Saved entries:
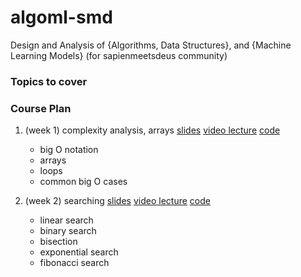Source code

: # algoml-smd

Design and Analysis of {Algorithms, Data Structures}, and {Machine Learning Models} (for sapienmeetsdeus community)

### Topics to cover


### Course Plan

1. (week 1) complexity analysis, arrays [slides]() [video lecture]() [code]()
    * big O notation
    * arrays
    * loops
    * common big O cases

2. (week 2) searching [slides]() [video lecture]() [code]()
    * linear search
    * binary search
    * bisection
    * exponential search
    * fibonacci search
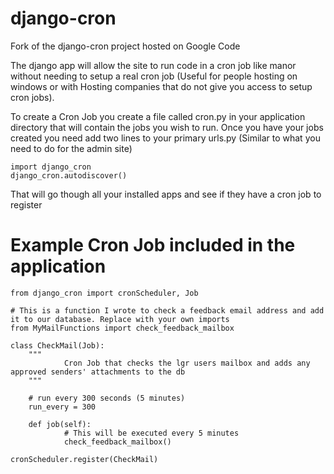 django-cron
===========

Fork of the django-cron project hosted on Google Code

The django app will allow the site to run code in a cron job like manor without needing to setup a real cron job (Useful for people hosting on windows or with Hosting companies that do not give you access to setup cron jobs).

To create a Cron Job you create a file called cron.py in your application directory that will contain the jobs you wish to run. Once you have your jobs created you need add two lines to your primary urls.py (Similar to what you need to do for the admin site)

    import django_cron
    django_cron.autodiscover()

That will go though all your installed apps and see if they have a cron job to register

Example Cron Job included in the application
============================================

    from django_cron import cronScheduler, Job

    # This is a function I wrote to check a feedback email address and add it to our database. Replace with your own imports
    from MyMailFunctions import check_feedback_mailbox

    class CheckMail(Job):
        """
                Cron Job that checks the lgr users mailbox and adds any approved senders' attachments to the db
        """

        # run every 300 seconds (5 minutes)
        run_every = 300
                
        def job(self):
                # This will be executed every 5 minutes
                check_feedback_mailbox()

    cronScheduler.register(CheckMail)
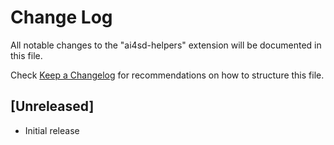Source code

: # Change Log

All notable changes to the "ai4sd-helpers" extension will be documented in this file.

Check [Keep a Changelog](http://keepachangelog.com/) for recommendations on how to structure this file.

## [Unreleased]

- Initial release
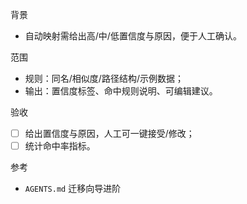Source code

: 背景

- 自动映射需给出高/中/低置信度与原因，便于人工确认。

范围

- 规则：同名/相似度/路径结构/示例数据；
- 输出：置信度标签、命中规则说明、可编辑建议。

验收

- [ ] 给出置信度与原因，人工可一键接受/修改；
- [ ] 统计命中率指标。

参考

- `AGENTS.md` 迁移向导进阶
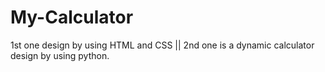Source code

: # My-Calculator
1st one design by using HTML and CSS || 2nd one is a dynamic calculator design by using python.
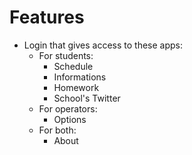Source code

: Features
========

* Login that gives access to these apps:
  * For students:
  	* Schedule
  	* Informations
  	* Homework
  	* School's Twitter
  * For operators:
  	* Options
  * For both:
  	* About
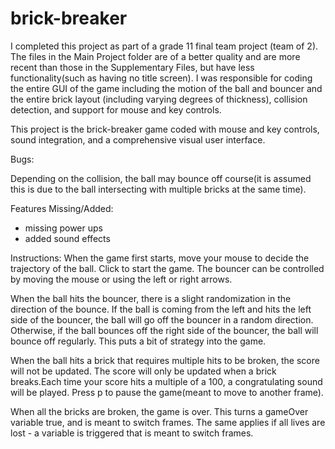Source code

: # brick-breaker
I completed this project as part of a grade 11 final team project (team of 2).
The files in the Main Project folder are of a better quality and are more recent than those in the Supplementary Files, but have less functionality(such as having no title screen). I was responsible for coding the entire GUI of the game including the motion of the ball and bouncer and the entire brick layout (including varying degrees of thickness), collision detection, and support for mouse and key controls.

This project is the brick-breaker game coded with mouse and key controls, sound integration, and a comprehensive visual user interface.

Bugs:

Depending on the collision, the ball may bounce off course(it is assumed this is due to the ball intersecting with multiple bricks at the same time). 

Features Missing/Added:
 - missing power ups
 - added sound effects

Instructions:
When the game first starts, move your mouse to decide the trajectory of the ball. Click to start the game.
The bouncer can be controlled by moving the mouse or using the left or right arrows.

When the ball hits the bouncer, there is a slight randomization in the direction of the bounce. If the ball is coming from the left and hits the left side of the bouncer, the ball will go off the bouncer in a random direction. Otherwise, if the ball bounces off the right side of the bouncer, the ball will bounce off regularly. This puts a bit of strategy into the game.

When the ball hits a brick that requires multiple hits to be broken, the score will not be updated. The score will only be updated when a brick breaks.Each time your score hits a multiple of a 100, a congratulating sound will be played.
Press p to pause the game(meant to move to another frame).

When all the bricks are broken, the game is over. This turns a gameOver variable true, and is meant to switch frames. The same applies if all lives are lost - a variable is triggered that is meant to switch frames.
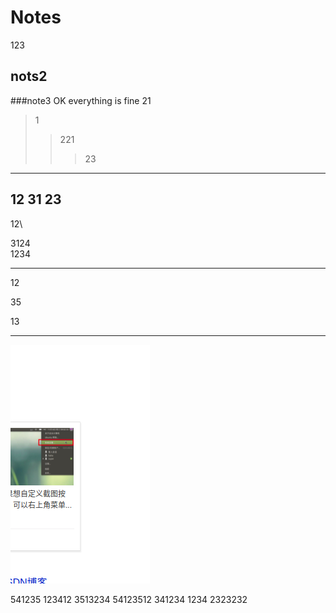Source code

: # Notes
123
## nots2
###note3
OK everything is fine
21
>1
>>221
>>>23

***
12
31
23
---
12\


3124  
1234
***
12

35

13
***
![exdampasdfasdfle](/assets/Review.png)


541235
123412
3513234
54123512
341234
1234
2323232
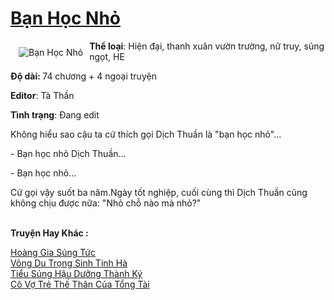 <a href="https://utruyen.com/truyen/ban-hoc-nho/19301/" title="Bạn Học Nhỏ"><h1>Bạn Học Nhỏ</h1></a><div style="display:table"><img align="right" style="float: left; padding: 10px;" src="https://utruyen.com/images/story/200x260/ban-hoc-nho.jpg" alt="Bạn Học Nhỏ"><b>Thể loại</b>: Hiện đại, thanh xuân vườn trường, nữ truy, sủng ngọt, HE<p></p><b>Độ dài: </b>74 chương + 4 ngoại truyện<p></p><b>Editor</b>: Tà Thần<p></p><b>Tình trạng</b>: Đang edit<p></p>Không hiểu sao cậu ta cứ thích gọi Dịch Thuần là "bạn học nhỏ"...<p></p>- Bạn học nhỏ Dịch Thuần...<p></p>- Bạn học nhỏ...<p></p>Cứ gọi vậy suốt ba năm.Ngày tốt nghiệp, cuối cùng thì Dịch Thuần cũng không chịu được nữa: "Nhỏ chỗ nào mà nhỏ?"</div><p><br><b>Truyện Hay Khác :</b></p><a href="https://utruyen.com/truyen/hoang-gia-sung-tuc/17333/" alt="Hoàng Gia Sủng Tức">Hoàng Gia Sủng Tức</a><br/><a href="https://truyenngontinhay.wordpress.com/2019/10/03/vong-du-trong-sinh-tinh-ha/" alt="Võng Du Trọng Sinh Tinh Hà">Võng Du Trọng Sinh Tinh Hà</a><br/><a href="https://truyenngontinhay.wordpress.com/2019/10/03/tieu-sung-hau-duong-thanh-ky/" alt="Tiểu Sủng Hậu Dưỡng Thành Ký">Tiểu Sủng Hậu Dưỡng Thành Ký</a><br/><a href="https://github.com/quanluxury/ngontinhhot/tree/master/truyenhay/19045/" alt="Cô Vợ Trẻ Thế Thân Của Tổng Tài">Cô Vợ Trẻ Thế Thân Của Tổng Tài</a><br/>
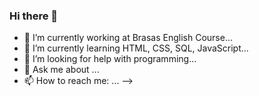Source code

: ### Hi there 👋


- 🔭 I’m currently working at Brasas English Course...
- 🌱 I’m currently learning HTML, CSS, SQL, JavaScript...
- 🤔 I’m looking for help with programming...
- 💬 Ask me about ...
- 📫 How to reach me: ...
-->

* _Exercise requirements_: Across all the entries, how many lines include "move"? Answer with the number alone.

* _Task result_: 2